Pictures paired with source code:
BEGIN

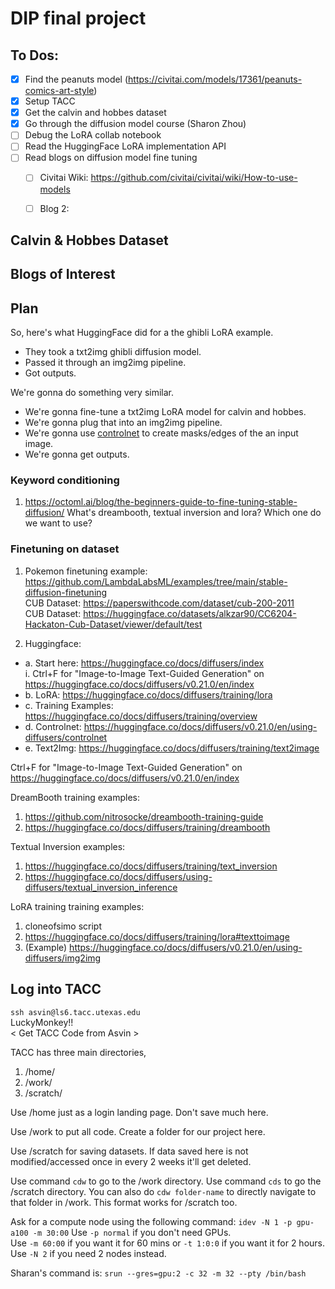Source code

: # DIP final project

## To Dos:
- [X] Find the peanuts model (https://civitai.com/models/17361/peanuts-comics-art-style)
- [X] Setup TACC
- [X] Get the calvin and hobbes dataset
- [X] Go through the diffusion model course (Sharon Zhou)
- [ ] Debug the LoRA collab notebook
- [ ] Read the HuggingFace LoRA implementation API
- [ ] Read blogs on diffusion model fine tuning
  - [ ] Civitai Wiki: https://github.com/civitai/civitai/wiki/How-to-use-models
  - [ ] Blog 2:
     

## Calvin & Hobbes Dataset

## Blogs of Interest
## Plan

So, here's what HuggingFace did for a the ghibli LoRA example.
* They took a txt2img ghibli diffusion model. 
* Passed it through an img2img pipeline. 
* Got outputs. 

We're gonna do something very similar. 
* We're gonna fine-tune a txt2img LoRA model for calvin and hobbes. 
* We're gonna plug that into an img2img pipeline.
* We're gonna use [controlnet](https://huggingface.co/docs/diffusers/v0.21.0/en/using-diffusers/controlnet) to create masks/edges of the an input image.
* We're gonna get outputs.

### Keyword conditioning
1. https://octoml.ai/blog/the-beginners-guide-to-fine-tuning-stable-diffusion/ What's dreambooth, textual inversion and lora? Which one do we want to use?

### Finetuning on dataset
1. Pokemon finetuning example: https://github.com/LambdaLabsML/examples/tree/main/stable-diffusion-finetuning  
CUB Dataset: https://paperswithcode.com/dataset/cub-200-2011  
CUB Dataset: https://huggingface.co/datasets/alkzar90/CC6204-Hackaton-Cub-Dataset/viewer/default/test

2. Huggingface:  
* a. Start here: https://huggingface.co/docs/diffusers/index  
    i. Ctrl+F for "Image-to-Image Text-Guided Generation" on https://huggingface.co/docs/diffusers/v0.21.0/en/index  
* b. LoRA: https://huggingface.co/docs/diffusers/training/lora  
* c. Training Examples: https://huggingface.co/docs/diffusers/training/overview  
* d. Controlnet: https://huggingface.co/docs/diffusers/v0.21.0/en/using-diffusers/controlnet  
* e. Text2Img: https://huggingface.co/docs/diffusers/training/text2image  

Ctrl+F for "Image-to-Image Text-Guided Generation" on https://huggingface.co/docs/diffusers/v0.21.0/en/index

DreamBooth training examples:  
1. https://github.com/nitrosocke/dreambooth-training-guide
2. https://huggingface.co/docs/diffusers/training/dreambooth

Textual Inversion examples:
1. https://huggingface.co/docs/diffusers/training/text_inversion
2. https://huggingface.co/docs/diffusers/using-diffusers/textual_inversion_inference

LoRA training training examples:
1. cloneofsimo script
2. https://huggingface.co/docs/diffusers/training/lora#texttoimage
3. (Example) https://huggingface.co/docs/diffusers/v0.21.0/en/using-diffusers/img2img

## Log into TACC
`ssh asvin@ls6.tacc.utexas.edu`  
LuckyMonkey!!  
\< Get TACC Code from Asvin \>

TACC has three main directories, 
1. /home/
2. /work/
3. /scratch/

Use /home just as a login landing page. Don't save much here. 

Use /work to put all code. Create a folder for our project here.

Use /scratch for saving datasets. If data saved here is not modified/accessed once in every 2 weeks it'll get deleted.

Use command `cdw` to go to the /work directory.
Use command `cds` to go the /scratch directory.
You can also do `cdw folder-name` to directly navigate to that folder in /work. This format works for /scratch too.

Ask for a compute node using the following command:
`idev -N 1 -p gpu-a100 -m 30:00`
Use `-p normal` if you don't need GPUs.  
Use `-m 60:00` if you want it for 60 mins or `-t 1:0:0` if you want it for 2 hours.  
Use `-N 2` if you need 2 nodes instead.  

Sharan's command is:
`srun --gres=gpu:2 -c 32 -m 32 --pty /bin/bash`


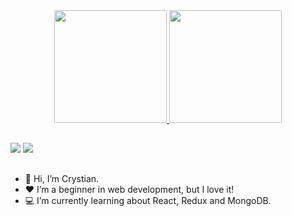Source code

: <div align="center">
  <a href="https://github.com/CloudCryyy">
  <img height="180em" src="https://github-readme-stats.vercel.app/api?username=CrystianBM&show_icons=true&theme=city_lights&include_all_commits=true&count_private=true"/>
  <img height="180em" src="https://github-readme-stats.vercel.app/api/top-langs/?username=CrystianBM&layout=compact&langs_count=7&theme=city_lights"/></a>
</div>
 
 ##

  <a href = "mailto:cbm2003x1@gmail.com"><img src="https://img.shields.io/badge/-Gmail-%23333?style=for-the-badge&logo=gmail&logoColor=white" target="_blank"></a>
  <a href="https://www.linkedin.com/in/crystian-marques-057462228/" target="_blank"><img src="https://img.shields.io/badge/-LinkedIn-%230077B5?style=for-the-badge&logo=linkedin&logoColor=white" target="_blank"></a>
  
##

- 👋 Hi, I’m Crystian.
- ❤️ I’m a beginner in web development, but I love it!
- 💻 I’m currently learning about React, Redux and MongoDB.

<!---
CrystianBM/CrystianBM is a ✨ special ✨ repository because its `README.md` (this file) appears on your GitHub profile.
You can click the Preview link to take a look at your changes.
--->
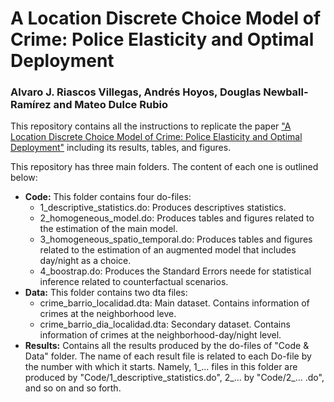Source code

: # A Location Discrete Choice Model of Crime: Police Elasticity and Optimal Deployment
### Alvaro J. Riascos Villegas, Andrés Hoyos, Douglas Newball-Ramírez and Mateo Dulce Rubio
This repository contains all the instructions to replicate the paper ["A Location Discrete Choice Model of Crime: Police Elasticity and Optimal Deployment"](https://github.com/lgomezt/A-Location-Discrete-Choice-Model-of-Crime/blob/main/A%20Location%20Discrete%20Choice%20Modelo%20of%20Crime.pdf) including its results, tables, and figures.

This repository has three main folders. The content of each one is outlined below:
- **Code:** This folder contains four do-files:
  - 1_descriptive_statistics.do: Produces descriptives statistics.
  - 2_homogeneous_model.do: Produces tables and figures related to the estimation of the main model.
  - 3_homogeneous_spatio_temporal.do: Produces tables and figures related to the estimation of an augmented model that includes day/night as a choice.
  - 4_boostrap.do: Produces the Standard Errors neede for statistical inference related to counterfactual scenarios.
- **Data:** This folder contains two dta files:
  - crime_barrio_localidad.dta: Main dataset. Contains information of crimes at the neighborhood leve.
  - crime_barrio_dia_localidad.dta: Secondary dataset. Contains information of crimes at the neighborhood-day/night level. 
- **Results:** Contains all the results produced by the do-files of "Code & Data" folder. The name of each result file is related to each Do-file by the number with which it starts. Namely, 1_... files in this folder are produced by "Code/1_descriptive_statistics.do", 2_... by "Code/2_... .do", and so on and so forth.
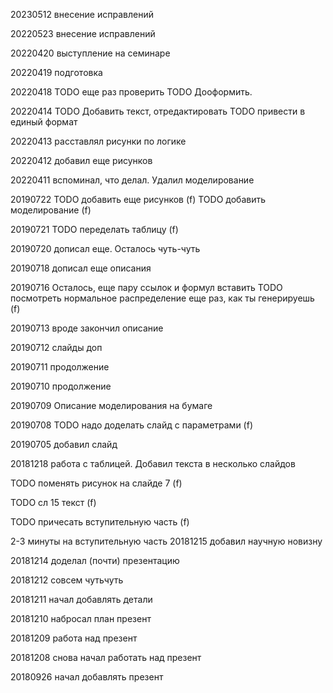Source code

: 20230512
внесение исправлений


20220523
внесение исправлений

20220420
выступление на семинаре

20220419
подготовка

20220418
TODO еще раз проверить
TODO Дооформить. 

20220414
TODO Добавить текст, отредактировать
TODO привести в единый формат

20220413
расставлял рисунки по логике

20220412
добавил еще рисунков

20220411
вспоминал, что делал. Удалил моделирование

20190722
TODO добавить еще рисунков (f)
TODO добавить моделирование (f)

20190721
TODO переделать таблицу (f)

20190720
дописал еще. Осталось чуть-чуть

20190718
дописал еще описания

20190716
Осталось, еще пару ссылок и формул вставить
TODO посмотреть нормальное распределение еще раз, как ты генерируешь (f)

20190713
вроде закончил описание

20190712
слайды доп

20190711
продолжение

20190710
продолжение

20190709
Описание моделирования на бумаге

20190708 
TODO надо доделать слайд с параметрами (f)

20190705
добавил слайд

20181218
работа с таблицей. Добавил текста в несколько слайдов

TODO поменять рисунок на слайде 7 (f)

TODO сл 15 текст (f)

TODO причесать вступительную часть (f)

2-3 минуты на вступительную часть
20181215
добавил научную новизну

20181214
доделал (почти) презентацию

20181212
совсем чутьчуть

20181211
начал добавлять детали

20181210
набросал план презент

20181209
работа над презент

20181208
снова начал работать над презент

20180926
начал добавлять презент
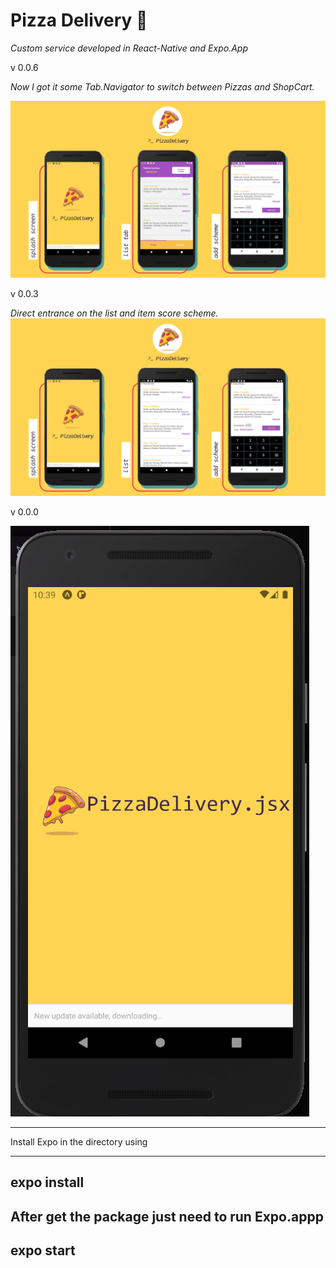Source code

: # Pizza Delivery 🍕

_Custom service developed in React-Native and Expo.App_

v 0.0.6

*Now I got it some Tab.Navigator to switch between Pizzas and ShopCart.*

![Image of Screen](/assets/image/screen-v3.png)

v 0.0.3

*Direct entrance on the list and item score scheme.*
![Image of Screen](/assets/image/screen-v2.png)


v 0.0.0

![Image of App](/assets/image/screen-v1.PNG)

---------

Install Expo in the directory using 

------
expo install
------

After get the package just need to run Expo.appp
------
expo start
------
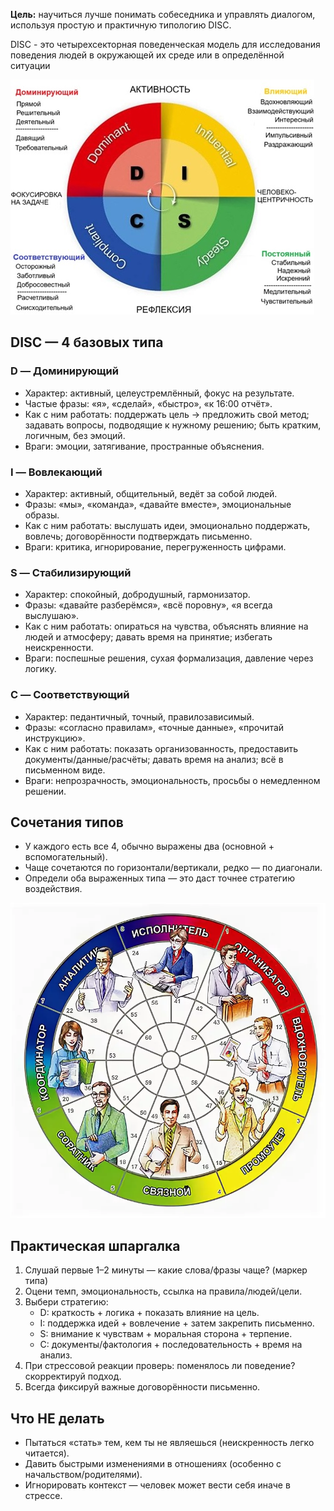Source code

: 
**Цель:** научиться лучше понимать собеседника и управлять диалогом, используя простую и практичную типологию DISC.  

DISC - это четырехсекторная поведенческая модель для исследования поведения людей в окружающей их среде или в определённой ситуации

![](../_png/Pasted%20image%2020250920230603.png)

## DISC — 4 базовых типа

### D — **Доминирующий**

- Характер: активный, целеустремлённый, фокус на результате.
- Частые фразы: «я», «сделай», «быстро», «к 16:00 отчёт».
- Как с ним работать: поддержать цель → предложить свой метод; задавать вопросы, подводящие к нужному решению; быть кратким, логичным, без эмоций.
- Враги: эмоции, затягивание, пространные объяснения.

### I — **Вовлекающий**

- Характер: активный, общительный, ведёт за собой людей.
- Фразы: «мы», «команда», «давайте вместе», эмоциональные образы.
- Как с ним работать: выслушать идеи, эмоционально поддержать, вовлечь; договорённости подтверждать письменно.
- Враги: критика, игнорирование, перегруженность цифрами.

### S — **Стабилизирующий**

- Характер: спокойный, добродушный, гармонизатор.
- Фразы: «давайте разберёмся», «всё поровну», «я всегда выслушаю».
- Как с ним работать: опираться на чувства, объяснять влияние на людей и атмосферу; давать время на принятие; избегать неискренности.
- Враги: поспешные решения, сухая формализация, давление через логику.

### C — **Соответствующий**

- Характер: педантичный, точный, правилозависимый.
- Фразы: «согласно правилам», «точные данные», «прочитай инструкцию».
- Как с ним работать: показать организованность, предоставить документы/данные/расчёты; давать время на анализ; всё в письменном виде.
- Враги: непрозрачность, эмоциональность, просьбы о немедленном решении.

## Сочетания типов

- У каждого есть все 4, обычно выражены два (основной + вспомогательный).
- Чаще сочетаются по горизонтали/вертикали, редко — по диагонали.
- Определи оба выраженных типа — это даст точнее стратегию воздействия.

![](../_png/Pasted%20image%2020250920230612.png)

## Практическая шпаргалка

1. Слушай первые 1–2 минуты — какие слова/фразы чаще? (маркер типа)
2. Оцени темп, эмоциональность, ссылка на правила/людей/цели.
3. Выбери стратегию:
    - D: краткость + логика + показать влияние на цель.
    - I: поддержка идей + вовлечение + затем закрепить письменно.
    - S: внимание к чувствам + моральная сторона + терпение.
    - C: документы/фактология + последовательность + время на анализ.
4. При стрессовой реакции проверь: поменялось ли поведение? скорректируй подход.
5. Всегда фиксируй важные договорённости письменно.

## Что НЕ делать

- Пытаться «стать» тем, кем ты не являешься (неискренность легко читается).
- Давить быстрыми изменениями в отношениях (особенно с начальством/родителями).
- Игнорировать контекст — человек может вести себя иначе в стрессe.
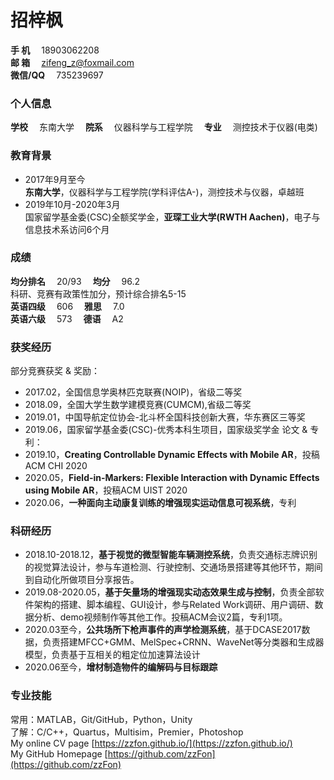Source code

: # 招梓枫
**手   机**&emsp; 18903062208  
**邮   箱**&emsp; [zifeng_z@foxmail.com](zifeng_z@foxmail.com)  
**微信/QQ**&emsp; 735239697  

### 个人信息
**学校**&emsp; 东南大学&emsp; **院系**&emsp; 仪器科学与工程学院&emsp; **专业**&emsp; 测控技术于仪器(电类)  

### 教育背景
* 2017年9月至今  
**东南大学**，仪器科学与工程学院(学科评估A-)，测控技术与仪器，卓越班
* 2019年10月-2020年3月  
国家留学基金委(CSC)全额奖学金，**亚琛工业大学(RWTH Aachen)**，电子与信息技术系访问6个月  

### 成绩
**均分排名**&emsp; 20/93&emsp; **均分**&emsp; 96.2  
科研、竞赛有政策性加分，预计综合排名5-15  
**英语四级**&emsp; 606&emsp; **雅思**&emsp; 7.0  
**英语六级**&emsp; 573&emsp; **德语**&emsp; A2  

### 获奖经历
部分竞赛获奖 & 奖励：  
* 2017.02，全国信息学奥林匹克联赛(NOIP)，省级二等奖
* 2018.09，全国大学生数学建模竞赛(CUMCM),省级二等奖
* 2019.01，中国导航定位协会-北斗杯全国科技创新大赛，华东赛区三等奖
* 2019.06，国家留学基金委(CSC)-优秀本科生项目，国家级奖学金
论文 & 专利：  
* 2019.10，**Creating Controllable Dynamic Effects with Mobile AR**，投稿ACM CHI 2020
* 2020.05，**Field-in-Markers: Flexible Interaction with Dynamic Effects using Mobile AR**，投稿ACM UIST 2020
* 2020.06，**一种面向主动康复训练的增强现实运动信息可视系统**，专利  

### 科研经历
* 2018.10-2018.12，**基于视觉的微型智能车辆测控系统**，负责交通标志牌识别的视觉算法设计，参与车道检测、行驶控制、交通场景搭建等其他环节，期间到自动化所做项目分享报告。
* 2019.08-2020.05，**基于矢量场的增强现实动态效果生成与控制**，负责全部软件架构的搭建、脚本编程、GUI设计，参与Related Work调研、用户调研、数据分析、demo视频制作等其他工作。投稿ACM会议2篇，专利1项。
* 2020.03至今，**公共场所下枪声事件的声学检测系统**，基于DCASE2017数据，负责搭建MFCC+GMM、MelSpec+CRNN、WaveNet等分类器和生成器模型，负责基于互相关的粗定位加速算法设计
* 2020.06至今，**增材制造物件的编解码与目标跟踪**

### 专业技能
常用：MATLAB，Git/GitHub，Python，Unity  
了解：C/C++，Quartus，Multisim，Premier，Photoshop  
My online CV page [https://zzfon.github.io/](https://zzfon.github.io/)  
My GitHub Homepage	[https://github.com/zzFon](https://github.com/zzFon)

END

Exercise: Using only the entries above, output the line with "部分竞赛获奖 & 奖励：", the line with "常用：MATLAB，Git/GitHub，Python，Unity", and all lines between them, exactly as they stand.

Answer to this problem:
部分竞赛获奖 & 奖励：  
* 2017.02，全国信息学奥林匹克联赛(NOIP)，省级二等奖
* 2018.09，全国大学生数学建模竞赛(CUMCM),省级二等奖
* 2019.01，中国导航定位协会-北斗杯全国科技创新大赛，华东赛区三等奖
* 2019.06，国家留学基金委(CSC)-优秀本科生项目，国家级奖学金
论文 & 专利：  
* 2019.10，**Creating Controllable Dynamic Effects with Mobile AR**，投稿ACM CHI 2020
* 2020.05，**Field-in-Markers: Flexible Interaction with Dynamic Effects using Mobile AR**，投稿ACM UIST 2020
* 2020.06，**一种面向主动康复训练的增强现实运动信息可视系统**，专利  

### 科研经历
* 2018.10-2018.12，**基于视觉的微型智能车辆测控系统**，负责交通标志牌识别的视觉算法设计，参与车道检测、行驶控制、交通场景搭建等其他环节，期间到自动化所做项目分享报告。
* 2019.08-2020.05，**基于矢量场的增强现实动态效果生成与控制**，负责全部软件架构的搭建、脚本编程、GUI设计，参与Related Work调研、用户调研、数据分析、demo视频制作等其他工作。投稿ACM会议2篇，专利1项。
* 2020.03至今，**公共场所下枪声事件的声学检测系统**，基于DCASE2017数据，负责搭建MFCC+GMM、MelSpec+CRNN、WaveNet等分类器和生成器模型，负责基于互相关的粗定位加速算法设计
* 2020.06至今，**增材制造物件的编解码与目标跟踪**

### 专业技能
常用：MATLAB，Git/GitHub，Python，Unity  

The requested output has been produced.